Over the past few years, with releases on RAMP, PTN, Greco-Roman, Well Rounded, and a smattering of other labels, Hackman has steadily honed a sound that draws from R&B, house, UK funky, and garage. His latest release is his first via formidable Bristol imprint Futureboogie, and it sees the producer leaning further than ever before towards vocal-based, R&B-influenced house of a decidedly commercial (at least in the UK) bent. The resulting Change My Life EP is a distinctly soul-tinged affair, one full of well-rounded bass notes and sweeping synths, but the record ultimately presents a sound that is arguably well past its saturation point.

The EP’s title track pairs a steady 4/4 kick and clap pattern with some nice, full-sounding Rhodes chords, while a fairly saccharine R&B vocal line is placed over the top. It’s the kind of tune that’s clearly meant to seduce, but the result is, if not outright grating, completely innocuous. Much better are the EP’s other two tracks; “Lost From Me” features breathy, chopped-up vocals and squelchy bass notes, and the chorus manages to achieve an appropriately decadent vibe, but it’s “We Make Delicious” that most clearly breaks from Change My Life‘s conventionality. Based around a raw, tense bassline, the track opts for a moody, downtempo sound, and features lilting, minor-key synths and barely there vocals; still, aside from an appealingly complex rhythm section, the song fails to congeal into anything especially memorable.
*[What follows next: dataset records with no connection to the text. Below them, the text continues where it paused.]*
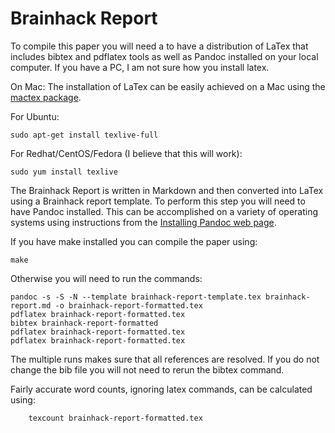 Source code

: Brainhack Report
========================

To compile this paper you will need a to have a distribution of LaTex that includes bibtex and pdflatex tools as well as Pandoc installed on your local computer. If you have a PC, I am not sure how you install latex.

On Mac:
The installation of LaTex can be easily achieved on a Mac using the [mactex package](https://tug.org/mactex/). 

For Ubuntu:
    
	sudo apt-get install texlive-full

For Redhat/CentOS/Fedora (I believe that this will work):
	
	sudo yum install texlive

The Brainhack Report is written in Markdown and then converted into LaTex using a Brainhack report template. To perform this step you will need to have Pandoc installed. This can be accomplished on a variety of operating systems using instructions from the [Installing Pandoc web page](http://pandoc.org/installing.html).

If you have make installed you can compile the paper using:
    
    make

Otherwise you will need to run the commands:
    
	pandoc -s -S -N --template brainhack-report-template.tex brainhack-report.md -o brainhack-report-formatted.tex
	pdflatex brainhack-report-formatted.tex
	bibtex brainhack-report-formatted
	pdflatex brainhack-report-formatted.tex
	pdflatex brainhack-report-formatted.tex

The multiple runs makes sure that all references are resolved. If you do not 
change the bib file you will not need to rerun the bibtex command.

Fairly accurate word counts, ignoring latex commands, can be calculated using:

    	texcount brainhack-report-formatted.tex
If anything, this latest release from Hackman is characteristic of an increasing—and dispiriting—homogenization of underground house music from the UK. Shorn of any of the mongrel, funky-meets-garage-meets-R&B character of his previous releases—such as 2011’s excellent, steel-drum-featuring single “Agree to Disagree”—the three tracks on Change My Life instead have a sheen of upwardly mobile blandness, and seem unsure of who they’re meant to appeal to.